(Source texts of formatted documents)
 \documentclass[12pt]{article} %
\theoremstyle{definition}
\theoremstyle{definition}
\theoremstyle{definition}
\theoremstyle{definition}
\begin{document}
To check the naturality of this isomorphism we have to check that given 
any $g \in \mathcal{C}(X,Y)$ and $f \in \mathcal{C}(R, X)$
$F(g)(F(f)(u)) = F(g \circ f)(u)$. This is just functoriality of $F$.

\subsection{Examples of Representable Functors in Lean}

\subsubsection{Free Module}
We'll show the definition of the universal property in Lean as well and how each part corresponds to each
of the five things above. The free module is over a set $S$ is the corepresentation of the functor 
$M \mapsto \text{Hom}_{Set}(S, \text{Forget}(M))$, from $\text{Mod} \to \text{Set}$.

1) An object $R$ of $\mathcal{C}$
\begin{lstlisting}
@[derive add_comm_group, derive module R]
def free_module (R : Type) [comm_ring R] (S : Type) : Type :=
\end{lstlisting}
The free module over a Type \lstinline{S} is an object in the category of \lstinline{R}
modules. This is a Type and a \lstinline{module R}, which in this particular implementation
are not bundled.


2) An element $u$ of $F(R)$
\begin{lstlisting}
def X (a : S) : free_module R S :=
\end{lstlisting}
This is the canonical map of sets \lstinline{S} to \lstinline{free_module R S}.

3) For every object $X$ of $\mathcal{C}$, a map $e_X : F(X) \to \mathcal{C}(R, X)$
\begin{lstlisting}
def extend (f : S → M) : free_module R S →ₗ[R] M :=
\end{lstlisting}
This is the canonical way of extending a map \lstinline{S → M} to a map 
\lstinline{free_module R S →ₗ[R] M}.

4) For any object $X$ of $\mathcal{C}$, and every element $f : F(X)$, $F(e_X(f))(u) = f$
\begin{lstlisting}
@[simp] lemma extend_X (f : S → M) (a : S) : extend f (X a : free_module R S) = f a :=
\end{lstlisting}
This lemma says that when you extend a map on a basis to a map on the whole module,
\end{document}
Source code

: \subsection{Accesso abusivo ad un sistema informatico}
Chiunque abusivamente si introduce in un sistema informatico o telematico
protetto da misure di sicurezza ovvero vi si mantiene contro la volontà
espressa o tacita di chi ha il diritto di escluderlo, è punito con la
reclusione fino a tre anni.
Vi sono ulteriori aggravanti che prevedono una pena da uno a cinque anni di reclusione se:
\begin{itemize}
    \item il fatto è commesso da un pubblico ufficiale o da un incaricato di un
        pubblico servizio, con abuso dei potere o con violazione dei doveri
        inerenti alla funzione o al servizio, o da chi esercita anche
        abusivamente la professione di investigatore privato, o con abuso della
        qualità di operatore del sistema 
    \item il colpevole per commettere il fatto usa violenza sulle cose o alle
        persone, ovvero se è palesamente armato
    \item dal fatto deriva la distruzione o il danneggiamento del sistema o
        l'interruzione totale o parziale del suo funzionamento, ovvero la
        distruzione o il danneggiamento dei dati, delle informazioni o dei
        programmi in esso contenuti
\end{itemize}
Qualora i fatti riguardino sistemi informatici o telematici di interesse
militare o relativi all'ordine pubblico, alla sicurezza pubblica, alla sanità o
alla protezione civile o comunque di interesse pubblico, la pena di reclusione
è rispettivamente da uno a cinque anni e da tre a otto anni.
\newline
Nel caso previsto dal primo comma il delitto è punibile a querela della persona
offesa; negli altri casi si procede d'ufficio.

_EXERCISE PROMPT_. A complete answer lists each line of the data that holds the word "interesse".

_SOLUTION TO THIS PROBLEM_.
Qualora i fatti riguardino sistemi informatici o telematici di interesse
alla protezione civile o comunque di interesse pubblico, la pena di reclusione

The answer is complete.